Ray Bakke calls it the "second conversion." Malcolm X called it a "Psychic Conversion." It is what happens when we realized that we are not just individuals but also part of a group. It occurs when we realize that our culture can live in concert with the cultures around us. It is born of rage and internal conflict and Jazz is essential to experience it.

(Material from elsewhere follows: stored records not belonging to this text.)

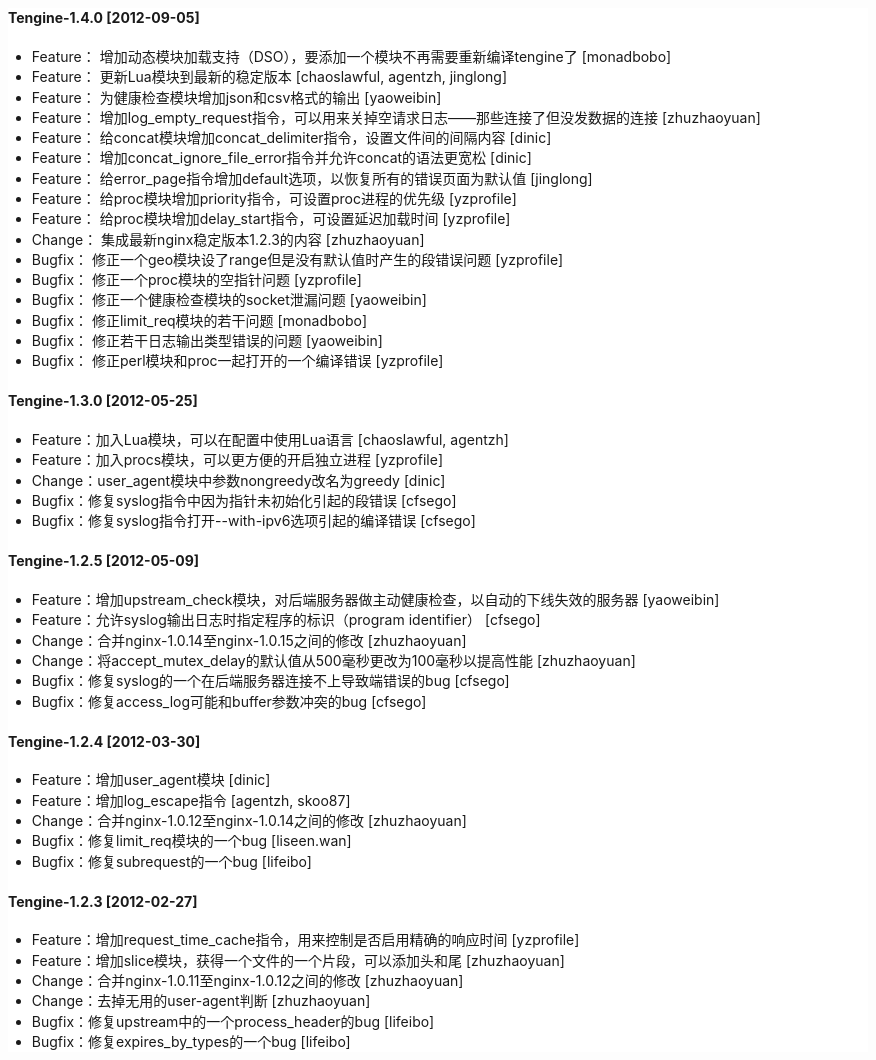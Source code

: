 
#### Tengine-1.4.0 [2012-09-05]

*   Feature： 增加动态模块加载支持（DSO），要添加一个模块不再需要重新编译tengine了 [monadbobo]
*   Feature： 更新Lua模块到最新的稳定版本 [chaoslawful, agentzh, jinglong]
*   Feature： 为健康检查模块增加json和csv格式的输出 [yaoweibin]
*   Feature： 增加log_empty_request指令，可以用来关掉空请求日志——那些连接了但没发数据的连接 [zhuzhaoyuan]
*   Feature： 给concat模块增加concat_delimiter指令，设置文件间的间隔内容 [dinic]
*   Feature： 增加concat_ignore_file_error指令并允许concat的语法更宽松 [dinic]
*   Feature： 给error_page指令增加default选项，以恢复所有的错误页面为默认值 [jinglong]
*   Feature： 给proc模块增加priority指令，可设置proc进程的优先级 [yzprofile]
*   Feature： 给proc模块增加delay_start指令，可设置延迟加载时间 [yzprofile]
*   Change： 集成最新nginx稳定版本1.2.3的内容 [zhuzhaoyuan]
*   Bugfix： 修正一个geo模块设了range但是没有默认值时产生的段错误问题 [yzprofile]
*   Bugfix： 修正一个proc模块的空指针问题 [yzprofile]
*   Bugfix： 修正一个健康检查模块的socket泄漏问题 [yaoweibin]
*   Bugfix： 修正limit_req模块的若干问题 [monadbobo]
*   Bugfix： 修正若干日志输出类型错误的问题 [yaoweibin]
*   Bugfix： 修正perl模块和proc一起打开的一个编译错误 [yzprofile]


#### Tengine-1.3.0 [2012-05-25]

*   Feature：加入Lua模块，可以在配置中使用Lua语言 [chaoslawful, agentzh]
*   Feature：加入procs模块，可以更方便的开启独立进程 [yzprofile]
*   Change：user_agent模块中参数nongreedy改名为greedy [dinic]
*   Bugfix：修复syslog指令中因为指针未初始化引起的段错误 [cfsego]
*   Bugfix：修复syslog指令打开--with-ipv6选项引起的编译错误 [cfsego]


#### Tengine-1.2.5 [2012-05-09]

*   Feature：增加upstream_check模块，对后端服务器做主动健康检查，以自动的下线失效的服务器 [yaoweibin]
*   Feature：允许syslog输出日志时指定程序的标识（program identifier） [cfsego]
*   Change：合并nginx-1.0.14至nginx-1.0.15之间的修改 [zhuzhaoyuan]
*   Change：将accept_mutex_delay的默认值从500毫秒更改为100毫秒以提高性能 [zhuzhaoyuan]
*   Bugfix：修复syslog的一个在后端服务器连接不上导致端错误的bug [cfsego]
*   Bugfix：修复access_log可能和buffer参数冲突的bug [cfsego]


#### Tengine-1.2.4 [2012-03-30]

*   Feature：增加user_agent模块 [dinic]
*   Feature：增加log_escape指令 [agentzh, skoo87]
*   Change：合并nginx-1.0.12至nginx-1.0.14之间的修改 [zhuzhaoyuan]
*   Bugfix：修复limit_req模块的一个bug [liseen.wan]
*   Bugfix：修复subrequest的一个bug [lifeibo]


#### Tengine-1.2.3 [2012-02-27]

*   Feature：增加request_time_cache指令，用来控制是否启用精确的响应时间 [yzprofile]
*   Feature：增加slice模块，获得一个文件的一个片段，可以添加头和尾 [zhuzhaoyuan]
*   Change：合并nginx-1.0.11至nginx-1.0.12之间的修改 [zhuzhaoyuan]
*   Change：去掉无用的user-agent判断 [zhuzhaoyuan]
*   Bugfix：修复upstream中的一个process_header的bug [lifeibo]
*   Bugfix：修复expires_by_types的一个bug [lifeibo]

Cornel West, when speaking of Malcolm X and his "Psychic Conversion," speaks of jazz as being more than music but a consciousness
“Furthermore, the cultural hybrid character of black life leads us to highlight a metaphor alien to Malcolm X’s perspective—yet, consonate with his performances to audiences—namely, the metaphor of jazz. I use the term “jazz” here not so much as a term for a musical art form, as for a mode of being in the world, and improvisational mode of protean, fluid, and flexible dispositions toward reality suspicious of “either/or” viewpoints, dogmatic pronouncements, or supremacist ideologies. To be a jazz freedom fighter is to attempt to galvanize and energize world-weary people into forms of organization with accountable leadership that promote critical exchange and broad reflection. The interplay of individuality and unity is not one of uniformity and unanimity imposed from above but rather of conflict among diverse groupings that reach a dynamic consensus subject to questioning and criticism. As with a soloist in a jazz quartet, quintet or band, individuality is promoted in order to sustain and increase the creative tension with the group—a tension that yields higher levels of performance to achieve the aim of the collective project. This kind of critical and democratic sensibility flies in the face of any policing of borders and boundaries of “blackness,” “maleness,” “femaleness,” or “whiteness.” (Race Matters, p150-51)
To be continued…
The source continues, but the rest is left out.